(Saved entries)
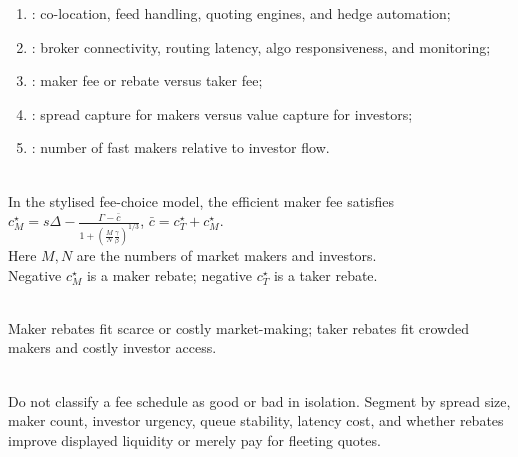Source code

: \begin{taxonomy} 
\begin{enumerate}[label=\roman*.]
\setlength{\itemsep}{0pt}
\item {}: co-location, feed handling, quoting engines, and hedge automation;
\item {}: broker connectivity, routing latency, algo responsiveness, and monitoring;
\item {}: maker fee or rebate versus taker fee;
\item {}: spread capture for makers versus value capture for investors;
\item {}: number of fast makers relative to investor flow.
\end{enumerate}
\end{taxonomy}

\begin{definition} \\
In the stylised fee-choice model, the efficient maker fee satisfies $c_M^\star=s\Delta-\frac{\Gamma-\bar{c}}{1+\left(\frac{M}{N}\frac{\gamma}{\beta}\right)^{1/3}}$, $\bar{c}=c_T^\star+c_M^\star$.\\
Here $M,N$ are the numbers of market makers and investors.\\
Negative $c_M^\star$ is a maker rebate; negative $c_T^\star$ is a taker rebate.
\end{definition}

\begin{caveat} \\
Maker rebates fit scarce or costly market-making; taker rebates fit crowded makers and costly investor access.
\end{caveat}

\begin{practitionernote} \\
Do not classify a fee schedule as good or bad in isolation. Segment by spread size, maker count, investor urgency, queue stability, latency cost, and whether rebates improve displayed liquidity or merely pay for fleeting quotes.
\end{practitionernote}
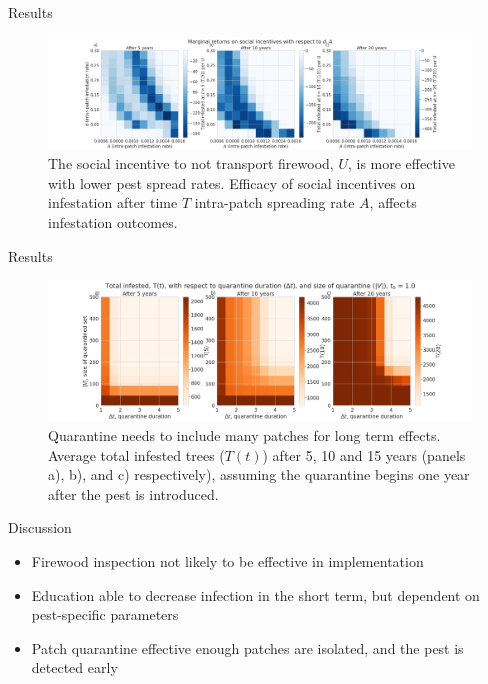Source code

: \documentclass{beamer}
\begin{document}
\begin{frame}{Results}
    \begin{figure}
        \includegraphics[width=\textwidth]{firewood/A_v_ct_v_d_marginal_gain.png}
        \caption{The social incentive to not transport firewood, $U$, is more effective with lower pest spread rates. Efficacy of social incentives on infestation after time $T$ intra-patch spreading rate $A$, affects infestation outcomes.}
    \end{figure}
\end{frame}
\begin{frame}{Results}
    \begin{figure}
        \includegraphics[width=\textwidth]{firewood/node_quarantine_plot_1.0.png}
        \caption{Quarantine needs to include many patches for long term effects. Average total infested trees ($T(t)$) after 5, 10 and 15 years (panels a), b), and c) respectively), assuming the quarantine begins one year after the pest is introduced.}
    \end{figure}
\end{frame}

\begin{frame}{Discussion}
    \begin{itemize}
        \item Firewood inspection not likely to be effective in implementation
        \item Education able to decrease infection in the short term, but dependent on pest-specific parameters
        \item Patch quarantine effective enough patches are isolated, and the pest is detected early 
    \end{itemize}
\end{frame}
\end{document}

==

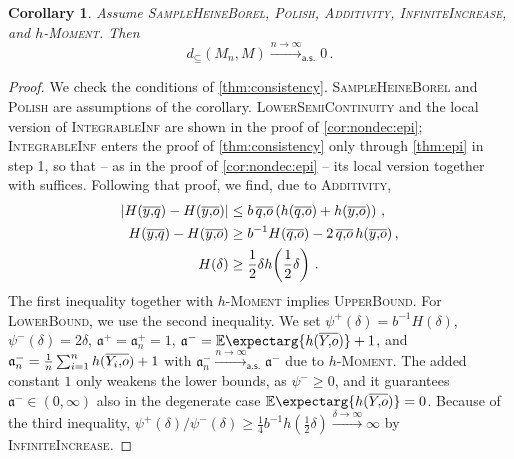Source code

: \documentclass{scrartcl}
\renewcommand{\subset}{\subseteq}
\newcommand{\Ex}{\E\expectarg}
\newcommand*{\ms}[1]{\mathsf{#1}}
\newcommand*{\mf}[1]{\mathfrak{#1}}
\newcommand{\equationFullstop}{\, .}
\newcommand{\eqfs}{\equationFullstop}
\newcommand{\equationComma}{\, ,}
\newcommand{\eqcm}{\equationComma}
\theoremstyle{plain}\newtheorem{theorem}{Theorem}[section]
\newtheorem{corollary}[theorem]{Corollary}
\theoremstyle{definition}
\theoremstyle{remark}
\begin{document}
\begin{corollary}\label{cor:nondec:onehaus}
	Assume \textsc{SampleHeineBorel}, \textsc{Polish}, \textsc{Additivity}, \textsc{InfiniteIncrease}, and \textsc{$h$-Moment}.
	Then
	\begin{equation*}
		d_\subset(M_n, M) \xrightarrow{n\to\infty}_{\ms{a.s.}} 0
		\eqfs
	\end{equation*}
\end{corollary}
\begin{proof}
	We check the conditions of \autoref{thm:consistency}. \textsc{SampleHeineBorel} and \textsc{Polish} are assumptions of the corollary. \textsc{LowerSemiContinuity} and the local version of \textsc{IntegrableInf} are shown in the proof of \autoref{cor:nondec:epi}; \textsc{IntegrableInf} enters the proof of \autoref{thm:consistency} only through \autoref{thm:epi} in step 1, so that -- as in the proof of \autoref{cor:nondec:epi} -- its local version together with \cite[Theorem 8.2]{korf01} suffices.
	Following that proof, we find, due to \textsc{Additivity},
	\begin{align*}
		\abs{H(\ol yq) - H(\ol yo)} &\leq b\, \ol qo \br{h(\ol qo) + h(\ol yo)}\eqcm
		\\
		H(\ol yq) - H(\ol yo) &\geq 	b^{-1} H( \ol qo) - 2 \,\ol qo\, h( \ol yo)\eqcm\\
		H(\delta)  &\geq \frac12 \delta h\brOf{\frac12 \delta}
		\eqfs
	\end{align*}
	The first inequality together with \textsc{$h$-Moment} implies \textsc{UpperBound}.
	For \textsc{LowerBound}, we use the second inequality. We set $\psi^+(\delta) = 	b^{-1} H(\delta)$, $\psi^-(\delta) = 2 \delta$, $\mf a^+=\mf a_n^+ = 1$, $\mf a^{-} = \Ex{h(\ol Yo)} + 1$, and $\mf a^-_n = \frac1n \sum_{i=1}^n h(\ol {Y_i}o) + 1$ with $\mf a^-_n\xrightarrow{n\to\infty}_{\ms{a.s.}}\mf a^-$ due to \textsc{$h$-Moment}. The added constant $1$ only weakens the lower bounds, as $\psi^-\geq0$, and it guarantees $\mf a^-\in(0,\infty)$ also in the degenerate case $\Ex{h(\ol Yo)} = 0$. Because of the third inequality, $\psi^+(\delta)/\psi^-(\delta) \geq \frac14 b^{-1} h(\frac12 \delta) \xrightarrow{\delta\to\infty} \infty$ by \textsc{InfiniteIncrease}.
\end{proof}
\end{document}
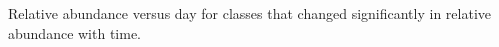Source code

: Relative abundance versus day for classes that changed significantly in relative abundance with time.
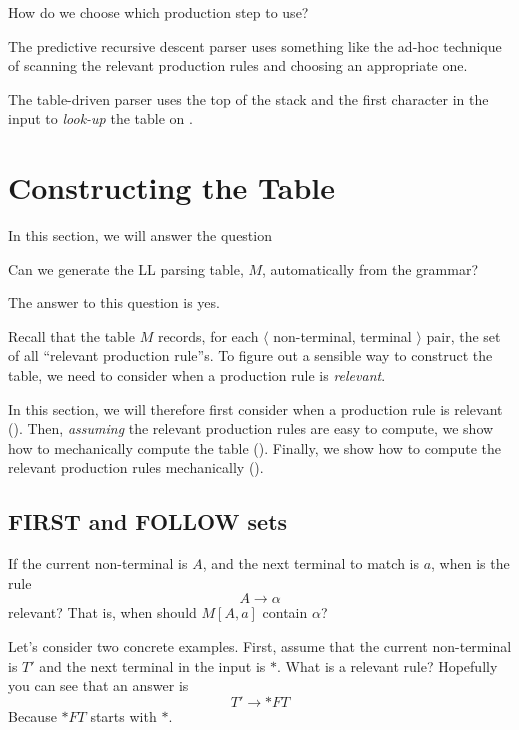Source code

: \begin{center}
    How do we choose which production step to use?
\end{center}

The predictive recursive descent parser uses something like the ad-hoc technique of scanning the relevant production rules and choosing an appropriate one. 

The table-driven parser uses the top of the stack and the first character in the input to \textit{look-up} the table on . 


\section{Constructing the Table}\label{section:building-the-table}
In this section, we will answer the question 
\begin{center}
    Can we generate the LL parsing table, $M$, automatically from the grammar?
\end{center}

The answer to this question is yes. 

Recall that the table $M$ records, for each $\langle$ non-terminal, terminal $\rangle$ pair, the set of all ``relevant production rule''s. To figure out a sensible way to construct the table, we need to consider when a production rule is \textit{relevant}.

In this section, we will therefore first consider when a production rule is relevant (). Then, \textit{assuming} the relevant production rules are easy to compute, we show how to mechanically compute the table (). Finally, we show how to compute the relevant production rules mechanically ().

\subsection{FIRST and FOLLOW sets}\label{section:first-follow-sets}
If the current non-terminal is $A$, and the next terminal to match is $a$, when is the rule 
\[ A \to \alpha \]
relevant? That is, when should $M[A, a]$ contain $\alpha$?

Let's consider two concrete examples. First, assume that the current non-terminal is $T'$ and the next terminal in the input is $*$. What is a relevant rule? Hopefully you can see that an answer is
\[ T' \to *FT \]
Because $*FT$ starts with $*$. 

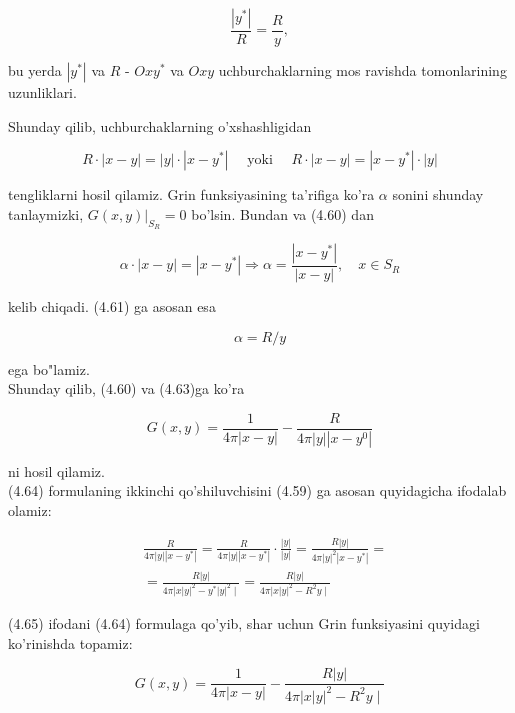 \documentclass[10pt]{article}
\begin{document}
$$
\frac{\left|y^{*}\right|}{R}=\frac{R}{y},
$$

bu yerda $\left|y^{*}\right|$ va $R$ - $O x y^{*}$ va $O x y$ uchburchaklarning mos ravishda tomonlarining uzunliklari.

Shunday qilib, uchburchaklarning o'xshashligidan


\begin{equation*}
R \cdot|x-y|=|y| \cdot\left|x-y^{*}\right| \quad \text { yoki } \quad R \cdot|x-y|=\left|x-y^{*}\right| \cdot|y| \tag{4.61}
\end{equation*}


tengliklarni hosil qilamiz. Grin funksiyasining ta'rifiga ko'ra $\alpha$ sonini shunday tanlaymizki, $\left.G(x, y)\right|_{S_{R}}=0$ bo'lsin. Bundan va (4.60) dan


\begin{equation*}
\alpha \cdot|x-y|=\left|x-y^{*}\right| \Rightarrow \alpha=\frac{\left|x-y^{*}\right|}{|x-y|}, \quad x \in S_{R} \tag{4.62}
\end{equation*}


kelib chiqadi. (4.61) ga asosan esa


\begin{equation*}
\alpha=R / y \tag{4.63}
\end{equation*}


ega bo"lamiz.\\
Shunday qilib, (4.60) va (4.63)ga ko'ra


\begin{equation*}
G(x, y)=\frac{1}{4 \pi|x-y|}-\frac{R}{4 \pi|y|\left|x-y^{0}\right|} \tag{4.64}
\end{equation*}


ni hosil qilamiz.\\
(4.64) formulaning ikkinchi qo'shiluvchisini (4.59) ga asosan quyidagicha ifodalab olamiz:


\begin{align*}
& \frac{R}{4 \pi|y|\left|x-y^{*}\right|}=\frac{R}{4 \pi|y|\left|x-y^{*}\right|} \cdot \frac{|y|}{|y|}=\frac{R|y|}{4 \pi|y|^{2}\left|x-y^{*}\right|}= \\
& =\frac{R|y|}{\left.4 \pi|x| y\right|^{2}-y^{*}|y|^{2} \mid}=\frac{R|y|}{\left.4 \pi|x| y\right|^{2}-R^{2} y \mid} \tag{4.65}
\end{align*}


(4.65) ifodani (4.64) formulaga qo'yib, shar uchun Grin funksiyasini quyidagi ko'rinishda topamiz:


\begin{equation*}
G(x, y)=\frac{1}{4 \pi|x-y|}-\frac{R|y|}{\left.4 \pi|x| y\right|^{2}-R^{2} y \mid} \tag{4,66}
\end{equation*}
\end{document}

...

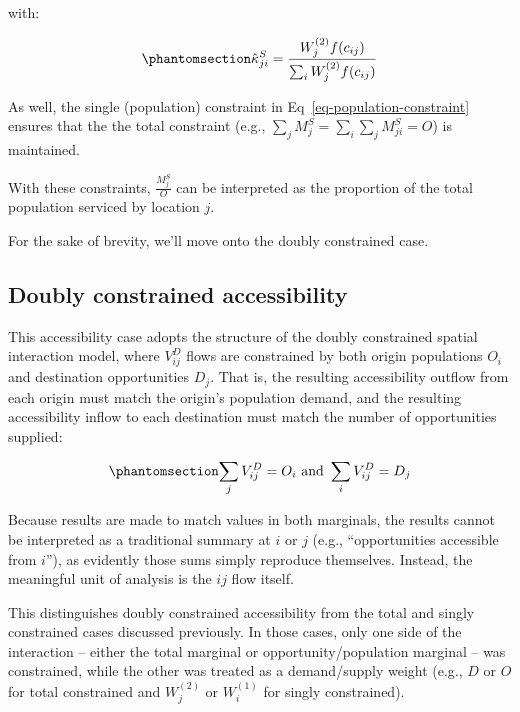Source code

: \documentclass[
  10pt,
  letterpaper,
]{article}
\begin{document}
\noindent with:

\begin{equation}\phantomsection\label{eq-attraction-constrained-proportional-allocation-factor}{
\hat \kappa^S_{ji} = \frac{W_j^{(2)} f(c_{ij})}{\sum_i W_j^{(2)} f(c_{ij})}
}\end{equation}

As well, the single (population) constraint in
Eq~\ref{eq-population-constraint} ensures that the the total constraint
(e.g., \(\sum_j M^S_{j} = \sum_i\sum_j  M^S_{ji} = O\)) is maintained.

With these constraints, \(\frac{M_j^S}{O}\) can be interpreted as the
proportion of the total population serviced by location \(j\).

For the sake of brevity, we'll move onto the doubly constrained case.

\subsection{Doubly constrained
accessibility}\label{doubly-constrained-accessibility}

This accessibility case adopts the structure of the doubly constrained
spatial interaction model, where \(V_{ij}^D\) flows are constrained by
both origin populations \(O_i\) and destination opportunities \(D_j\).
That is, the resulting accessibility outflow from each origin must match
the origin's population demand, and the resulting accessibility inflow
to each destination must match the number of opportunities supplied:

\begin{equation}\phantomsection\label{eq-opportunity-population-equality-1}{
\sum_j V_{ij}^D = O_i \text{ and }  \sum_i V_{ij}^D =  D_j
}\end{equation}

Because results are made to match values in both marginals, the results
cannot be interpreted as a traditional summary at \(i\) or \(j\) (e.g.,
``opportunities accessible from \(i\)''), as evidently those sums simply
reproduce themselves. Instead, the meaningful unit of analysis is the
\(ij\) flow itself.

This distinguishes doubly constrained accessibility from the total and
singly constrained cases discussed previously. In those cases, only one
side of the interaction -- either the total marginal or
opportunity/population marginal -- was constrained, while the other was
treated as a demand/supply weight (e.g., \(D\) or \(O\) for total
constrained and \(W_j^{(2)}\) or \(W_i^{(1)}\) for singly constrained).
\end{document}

WHAT NEEDS TO BE DONE> Number of lines holding "makers" in the data: give it, with nothing else.

FINAL ANSWER> 4